SOME LESSER STARS IN THE OPERATIC FIRMAMENT

(c) THE FRENCH SCHOOL (RAMEAU TO AMBROISE THOMAS).

Rameau—Divergence of methods—The successors of Gluck and Piccini—Méhul—Cherubini and Spontini—Meyerbeer—Auber—Gounod—Bizet—Reasons for the popularity of Faust and Carmen—Offenbach—Délibes and Lalo—Thomas.

The Italian Lully had no small share in founding what afterwards became a school of Grand Opera in Paris. As we have already said, he was so jealous of his fame that he brooked no rivals; so powerful was he, too, at Court that he was instrumental in keeping in the background every other aspirant to fame in his own particular line. So that we have to wait for some years before we find any notable name in France so far as operatic development is concerned.

Rameau, 1683-1764

Rameau is the next composer to be mentioned. His fame is not so great as that of his predecessor Lully, nor are his works so full of vivacity [Pg 82] and brightness.
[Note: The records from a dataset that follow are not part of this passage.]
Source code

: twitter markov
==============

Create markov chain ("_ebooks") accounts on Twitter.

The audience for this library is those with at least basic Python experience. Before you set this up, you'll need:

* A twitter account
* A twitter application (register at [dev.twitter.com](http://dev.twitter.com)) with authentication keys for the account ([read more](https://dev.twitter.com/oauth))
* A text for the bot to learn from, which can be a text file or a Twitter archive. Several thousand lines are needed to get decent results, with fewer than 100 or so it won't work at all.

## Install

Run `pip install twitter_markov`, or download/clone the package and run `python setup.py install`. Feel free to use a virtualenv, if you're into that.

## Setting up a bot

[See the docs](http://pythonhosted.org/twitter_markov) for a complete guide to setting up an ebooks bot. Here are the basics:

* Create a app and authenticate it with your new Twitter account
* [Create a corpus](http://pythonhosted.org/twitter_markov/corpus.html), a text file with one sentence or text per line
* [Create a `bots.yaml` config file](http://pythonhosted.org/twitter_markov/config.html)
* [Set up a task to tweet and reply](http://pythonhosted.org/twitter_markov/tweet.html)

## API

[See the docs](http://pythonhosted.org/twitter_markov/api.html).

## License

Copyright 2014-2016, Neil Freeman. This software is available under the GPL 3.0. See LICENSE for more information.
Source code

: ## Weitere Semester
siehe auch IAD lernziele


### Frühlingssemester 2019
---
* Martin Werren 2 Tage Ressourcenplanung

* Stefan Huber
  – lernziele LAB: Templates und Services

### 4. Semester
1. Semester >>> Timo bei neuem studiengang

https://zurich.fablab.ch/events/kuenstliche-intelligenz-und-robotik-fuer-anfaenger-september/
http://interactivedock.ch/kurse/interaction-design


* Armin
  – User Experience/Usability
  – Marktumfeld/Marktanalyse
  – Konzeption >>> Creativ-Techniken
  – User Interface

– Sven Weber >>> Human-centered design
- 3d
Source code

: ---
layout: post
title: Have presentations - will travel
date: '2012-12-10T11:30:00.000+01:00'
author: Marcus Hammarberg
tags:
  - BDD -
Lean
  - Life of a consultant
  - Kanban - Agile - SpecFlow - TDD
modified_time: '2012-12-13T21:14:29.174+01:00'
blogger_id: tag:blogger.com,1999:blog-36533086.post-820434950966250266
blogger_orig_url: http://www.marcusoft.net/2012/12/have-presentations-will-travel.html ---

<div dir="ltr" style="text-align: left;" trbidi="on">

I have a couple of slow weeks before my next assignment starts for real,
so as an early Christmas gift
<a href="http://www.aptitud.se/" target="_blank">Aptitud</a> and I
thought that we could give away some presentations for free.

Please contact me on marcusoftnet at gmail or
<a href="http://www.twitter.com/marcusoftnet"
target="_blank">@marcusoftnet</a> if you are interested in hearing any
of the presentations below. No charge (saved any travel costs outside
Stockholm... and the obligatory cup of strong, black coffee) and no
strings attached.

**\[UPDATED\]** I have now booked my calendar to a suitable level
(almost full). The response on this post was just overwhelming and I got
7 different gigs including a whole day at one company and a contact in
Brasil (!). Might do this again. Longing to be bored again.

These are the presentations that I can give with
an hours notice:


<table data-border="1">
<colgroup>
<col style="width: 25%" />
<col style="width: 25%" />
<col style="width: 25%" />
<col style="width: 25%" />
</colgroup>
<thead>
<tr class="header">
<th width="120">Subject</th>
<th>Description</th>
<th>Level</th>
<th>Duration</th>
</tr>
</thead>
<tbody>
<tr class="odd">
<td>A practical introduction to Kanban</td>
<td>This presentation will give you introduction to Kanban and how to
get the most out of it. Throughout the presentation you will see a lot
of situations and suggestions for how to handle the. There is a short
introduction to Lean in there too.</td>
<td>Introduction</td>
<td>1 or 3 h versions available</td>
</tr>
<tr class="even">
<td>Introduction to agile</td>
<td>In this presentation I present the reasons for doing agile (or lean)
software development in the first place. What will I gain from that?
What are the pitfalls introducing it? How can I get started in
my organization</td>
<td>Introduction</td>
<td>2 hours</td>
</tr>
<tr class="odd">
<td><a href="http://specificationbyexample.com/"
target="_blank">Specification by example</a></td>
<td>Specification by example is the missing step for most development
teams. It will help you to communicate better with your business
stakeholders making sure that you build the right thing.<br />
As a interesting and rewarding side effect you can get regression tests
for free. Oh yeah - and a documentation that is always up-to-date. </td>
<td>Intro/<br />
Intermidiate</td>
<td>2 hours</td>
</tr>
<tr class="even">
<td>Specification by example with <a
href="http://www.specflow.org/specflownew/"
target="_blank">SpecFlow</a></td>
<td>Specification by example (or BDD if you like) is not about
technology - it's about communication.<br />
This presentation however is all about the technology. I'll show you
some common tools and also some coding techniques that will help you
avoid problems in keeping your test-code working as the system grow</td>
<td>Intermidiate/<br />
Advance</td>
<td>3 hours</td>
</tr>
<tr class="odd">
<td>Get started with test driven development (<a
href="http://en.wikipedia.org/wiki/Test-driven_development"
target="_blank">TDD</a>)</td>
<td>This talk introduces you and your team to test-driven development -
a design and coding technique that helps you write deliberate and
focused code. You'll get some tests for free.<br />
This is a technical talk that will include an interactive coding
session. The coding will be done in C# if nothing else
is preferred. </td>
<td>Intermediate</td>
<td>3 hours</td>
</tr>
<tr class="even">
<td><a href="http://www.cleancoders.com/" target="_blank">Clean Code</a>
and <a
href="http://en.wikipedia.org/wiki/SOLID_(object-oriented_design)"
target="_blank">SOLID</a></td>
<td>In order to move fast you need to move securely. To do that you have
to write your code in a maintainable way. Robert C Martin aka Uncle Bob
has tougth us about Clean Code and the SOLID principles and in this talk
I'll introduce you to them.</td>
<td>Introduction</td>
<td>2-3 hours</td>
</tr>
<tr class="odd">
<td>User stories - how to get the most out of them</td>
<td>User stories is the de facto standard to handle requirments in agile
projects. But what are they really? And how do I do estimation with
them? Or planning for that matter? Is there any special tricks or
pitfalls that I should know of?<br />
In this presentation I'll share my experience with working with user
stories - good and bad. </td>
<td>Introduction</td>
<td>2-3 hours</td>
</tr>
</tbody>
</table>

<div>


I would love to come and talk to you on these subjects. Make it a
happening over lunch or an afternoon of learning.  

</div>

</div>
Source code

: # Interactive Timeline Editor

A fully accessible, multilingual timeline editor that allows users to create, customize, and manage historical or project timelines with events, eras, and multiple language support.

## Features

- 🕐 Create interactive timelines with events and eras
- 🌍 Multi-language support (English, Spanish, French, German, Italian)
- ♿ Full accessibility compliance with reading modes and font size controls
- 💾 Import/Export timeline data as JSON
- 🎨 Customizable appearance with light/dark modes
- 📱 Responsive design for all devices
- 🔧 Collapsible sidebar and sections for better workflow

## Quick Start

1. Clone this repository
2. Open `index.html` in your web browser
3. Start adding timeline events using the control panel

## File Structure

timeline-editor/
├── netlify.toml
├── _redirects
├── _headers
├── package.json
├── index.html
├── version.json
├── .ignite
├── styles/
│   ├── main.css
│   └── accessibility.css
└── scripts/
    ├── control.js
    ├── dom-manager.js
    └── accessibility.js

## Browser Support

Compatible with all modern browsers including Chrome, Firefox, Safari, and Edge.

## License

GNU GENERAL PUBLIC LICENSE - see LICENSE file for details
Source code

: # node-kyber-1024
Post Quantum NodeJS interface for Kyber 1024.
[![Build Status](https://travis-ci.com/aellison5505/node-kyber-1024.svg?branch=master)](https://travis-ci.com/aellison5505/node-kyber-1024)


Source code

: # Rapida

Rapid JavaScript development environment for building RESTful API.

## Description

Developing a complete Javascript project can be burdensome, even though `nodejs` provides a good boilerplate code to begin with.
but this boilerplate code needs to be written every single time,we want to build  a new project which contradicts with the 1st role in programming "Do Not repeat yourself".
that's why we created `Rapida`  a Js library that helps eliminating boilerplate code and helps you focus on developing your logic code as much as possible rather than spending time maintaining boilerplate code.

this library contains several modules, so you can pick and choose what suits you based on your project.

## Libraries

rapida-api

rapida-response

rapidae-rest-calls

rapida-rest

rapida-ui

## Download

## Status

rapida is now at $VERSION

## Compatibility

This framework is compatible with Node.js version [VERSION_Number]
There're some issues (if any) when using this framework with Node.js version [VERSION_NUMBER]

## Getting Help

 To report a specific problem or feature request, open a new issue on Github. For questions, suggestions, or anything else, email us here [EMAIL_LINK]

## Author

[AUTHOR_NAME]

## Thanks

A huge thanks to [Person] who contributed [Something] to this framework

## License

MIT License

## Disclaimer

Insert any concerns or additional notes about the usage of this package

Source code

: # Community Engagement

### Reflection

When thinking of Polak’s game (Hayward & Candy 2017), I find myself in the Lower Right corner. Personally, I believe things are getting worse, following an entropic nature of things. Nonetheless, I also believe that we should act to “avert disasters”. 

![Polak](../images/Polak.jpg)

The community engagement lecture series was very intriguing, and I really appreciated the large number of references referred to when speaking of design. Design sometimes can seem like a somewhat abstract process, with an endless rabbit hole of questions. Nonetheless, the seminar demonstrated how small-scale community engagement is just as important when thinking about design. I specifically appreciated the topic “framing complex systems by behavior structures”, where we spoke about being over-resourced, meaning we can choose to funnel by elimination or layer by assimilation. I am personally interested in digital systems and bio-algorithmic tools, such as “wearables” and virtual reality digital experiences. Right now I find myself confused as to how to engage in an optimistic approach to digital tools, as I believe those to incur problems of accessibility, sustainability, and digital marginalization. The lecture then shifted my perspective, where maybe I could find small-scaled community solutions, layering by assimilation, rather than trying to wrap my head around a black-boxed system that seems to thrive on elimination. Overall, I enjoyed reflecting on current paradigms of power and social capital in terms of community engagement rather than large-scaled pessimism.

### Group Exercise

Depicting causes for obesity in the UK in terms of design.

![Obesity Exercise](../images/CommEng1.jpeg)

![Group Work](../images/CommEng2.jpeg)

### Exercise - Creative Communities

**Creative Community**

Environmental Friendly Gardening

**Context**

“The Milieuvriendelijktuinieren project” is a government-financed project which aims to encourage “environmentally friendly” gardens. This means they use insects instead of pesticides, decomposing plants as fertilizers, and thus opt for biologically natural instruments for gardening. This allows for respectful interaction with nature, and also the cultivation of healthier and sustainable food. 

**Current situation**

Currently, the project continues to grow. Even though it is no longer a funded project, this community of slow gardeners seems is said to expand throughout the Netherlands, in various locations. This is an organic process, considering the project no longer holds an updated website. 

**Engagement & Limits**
But he was a capable and skilled workman, and did much for French opera; his music is pompous and antique, nor does it compare in interest with that of the versatile Jean Jacques Rousseau, who wrote at least one work, Le Devin du Village, which enjoyed very many years of popularity.

Divergence of Methods

The last-named work, moreover, did not pretend to belong to the genus “Grand Opera,” but was an “Opera Comique,” a branch of art in which the French have always excelled: indeed, from about this date (1760 circa) opera in France was diverging into two lines, one looking towards Grand Opera, and taking exalted, serious, or tragic themes for treatment, the other having the production of Comic Opera, with all its variety of scope and more human subjects of interest, as its aim; the course of these two must be followed, as indeed they ran to a great extent, side by side.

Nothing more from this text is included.